(Beginning of Dataset records)
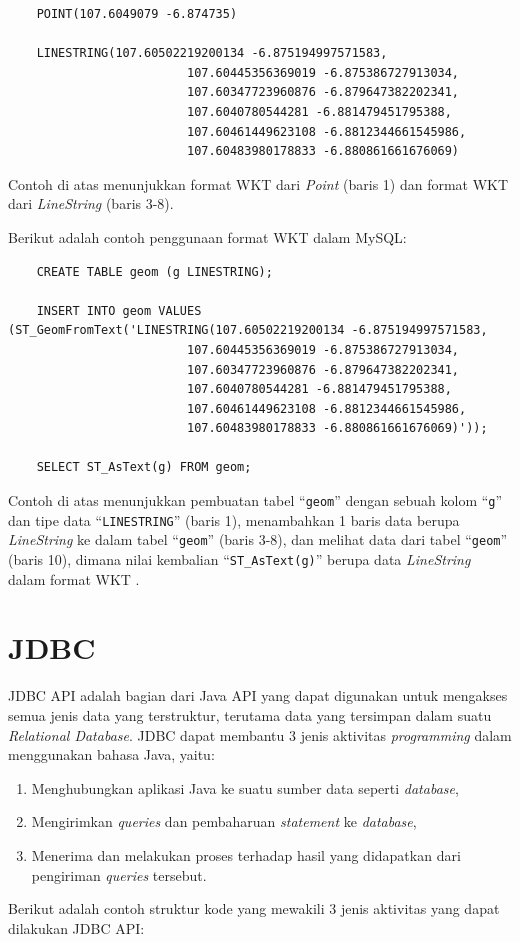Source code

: \begin{lstlisting}
	POINT(107.6049079 -6.874735)
	
	LINESTRING(107.60502219200134 -6.875194997571583, 
						 107.60445356369019 -6.875386727913034,
						 107.60347723960876 -6.879647382202341,
						 107.6040780544281 -6.881479451795388,
						 107.60461449623108 -6.8812344661545986,
						 107.60483980178833 -6.880861661676069)
\end{lstlisting}

Contoh di atas menunjukkan format WKT dari \textit{Point} (baris 1) dan format WKT dari \textit{LineString} (baris 3-8).

Berikut adalah contoh penggunaan format WKT dalam MySQL:

\begin{lstlisting}
	CREATE TABLE geom (g LINESTRING);

	INSERT INTO geom VALUES (ST_GeomFromText('LINESTRING(107.60502219200134 -6.875194997571583, 
						 107.60445356369019 -6.875386727913034,
						 107.60347723960876 -6.879647382202341,
						 107.6040780544281 -6.881479451795388,
						 107.60461449623108 -6.8812344661545986,
						 107.60483980178833 -6.880861661676069)'));
	
	SELECT ST_AsText(g) FROM geom;
\end{lstlisting}

Contoh di atas menunjukkan pembuatan tabel ``\texttt{geom}'' dengan sebuah kolom ``\texttt{g}'' dan tipe data ``\texttt{LINESTRING}'' (baris 1), menambahkan 1 baris data berupa \textit{LineString} ke dalam tabel ``\texttt{geom}'' (baris 3-8), dan melihat data dari tabel ``\texttt{geom}'' (baris 10), dimana nilai kembalian ``\texttt{ST\_AsText(g)}'' berupa data \textit{LineString} dalam format WKT .



\section{JDBC}
\label{sec:jdbc}
JDBC API adalah bagian dari Java API yang dapat digunakan untuk mengakses semua jenis data yang terstruktur, terutama data yang tersimpan dalam suatu \textit{Relational Database}\cite{javadocumentation}. JDBC dapat membantu 3 jenis aktivitas \textit{programming} dalam menggunakan bahasa Java, yaitu:
\begin{enumerate}
	\item Menghubungkan aplikasi Java ke suatu sumber data seperti \textit{database},
	\item Mengirimkan \textit{queries} dan pembaharuan \textit{statement} ke \textit{database},
	\item Menerima dan melakukan proses terhadap hasil yang didapatkan dari pengiriman \textit{queries} tersebut.
\end{enumerate}
Berikut adalah contoh struktur kode yang mewakili 3 jenis aktivitas yang dapat dilakukan JDBC API:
(End of Dataset records)
Go through the records. Copy each line where "item" appears.

	\item Menghubungkan aplikasi Java ke suatu sumber data seperti \textit{database},
	\item Mengirimkan \textit{queries} dan pembaharuan \textit{statement} ke \textit{database},
	\item Menerima dan melakukan proses terhadap hasil yang didapatkan dari pengiriman \textit{queries} tersebut.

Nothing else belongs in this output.